Bringing home a new baby can be one of life’s most exciting and momentous occasions. There are so many things to prepare for ahead of time, from planning a nursery to washing all those tiny socks, and everything in between. For homes with canine family members, preparing for this major change is also part of the puzzle, especially if your four-legged baby has been the center of attention up to this point. Read on for how to prepare your dog for a new baby.
While there’s no way to explain to your dog(s) what’s about to happen, there are a number of things you can do to help prepare them as much as possible for their new sibling. Of course, these tips should only serve as a starting point. Each dog has its own specific needs and will have its own unique response to a new baby, so be sure to pay close attention to your dog’s cues and make adjustments as needed.

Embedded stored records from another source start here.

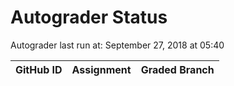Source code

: # Autograder Status
Autograder last run at: September 27, 2018 at 05:40

| GitHub ID | Assignment | Graded Branch |
|-----------|------------|---------------|
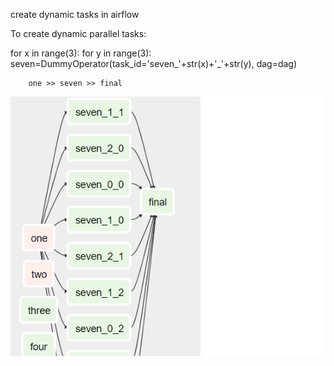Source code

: create dynamic tasks in airflow

To create dynamic parallel tasks:

for x in range(3):
    for y in range(3):
        seven=DummyOperator(task_id='seven_'+str(x)+'_'+str(y), dag=dag)

        one >> seven >> final
        
        
![alt tag](images/dynamic_parallel.png)

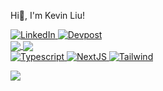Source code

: Hi👋, I'm Kevin Liu! 
<div>
  <a href="https://www.linkedin.com/in/kevin-liu-2495b6205">
    <img alt="LinkedIn" src="https://img.shields.io/badge/LinkedIn-Connect%20with%20me-informational?style=for-the-badge&logo=linkedin&color=0A66C2&logoColor=0A66C2" />
  </a>
  <a href="https://devpost.com/Kevin-Liu-01">
    <img alt="Devpost" src="https://img.shields.io/badge/Devpost-View%20%20my%20projects-informational?style=for-the-badge&logo=devpost&color=003E54&logoColor=003E54" />
  </a>
  
</div>
<a href="#">
  <img align="center" src="https://github-readme-stats.vercel.app/api?username=Kevin-Liu-01&count_private=true&show_icons=true&theme=dark&line_height=27" />
</a>
<a href="#">
  <img align="center" src="https://github-readme-stats.vercel.app/api/top-langs/?username=Kevin-Liu-01&langs_count=3&theme=dark" />
</a>

<div>
  <a href="https://www.typescriptlang.org/">
    <img alt="Typescript" src="https://img.shields.io/badge/typescript-%23007ACC.svg?style=for-the-badge&logo=typescript&logoColor=white" />
  </a>
  <a href="https://nextjs.org/">
    <img alt="NextJS" src="https://img.shields.io/badge/Next-black?style=for-the-badge&logo=next.js&logoColor=white" />
  </a>
  <a href="https://tailwindcss.com/">
    <img alt="Tailwind" src="https://img.shields.io/badge/tailwindcss-%2338B2AC.svg?style=for-the-badge&logo=tailwind-css&logoColor=white" />
  </a>
</div>
 
[![](https://visitcount.itsvg.in/api?id=Kevin-Liu-01&icon=0&color=0)](https://visitcount.itsvg.in)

Sharpen your dog’s listening skills
With a new baby, it may be more important than ever that your dog is able to follow your commands. You may consider regularly reviewing and practicing some basic commands before baby arrives, such as stay, down, away, on/off, and your dog’s go to cue (instructing them to go to a certain location, like their crate).
Consider all potential impacts to the dog’s lifestyle
Dogs are very sensitive to changes to their environment. It will be helpful to consider in advance all the ways a new baby is going to impact your dog’s space and routines, and give them as much advance training as possible. Set up baby items in advance, and introduce them to new objects one at a time. Because baby’s cries can be upsetting to some dogs, you may also research techniques for helping them adjust to the new sounds that will soon be filling their home.
Identify safe zones
Install safety gates or utilize playpens to designate some rooms as off limit to your dog, leaving baby free to roll and crawl freely. Get your dog used to these dog-free zones as early in pregnancy as possible, so they aren’t taken aback when baby arrives.
Be realistic in your expectations
Every dog is different. Some dogs have unexpected reactions to a new baby, but generally speaking, you know your dog and their limits better than anyone. You likely already have some idea of how your dog might handle this major life change. Try to plan as much as you can in advance, but remember to trust your instincts as well.
From the Hospital
Bring home a blanket with the baby’s scent as soon as you can
This helps the dog become familiar with the baby’s scent before they come home from the hospital, which can make the initial meeting more comfortable for the dog.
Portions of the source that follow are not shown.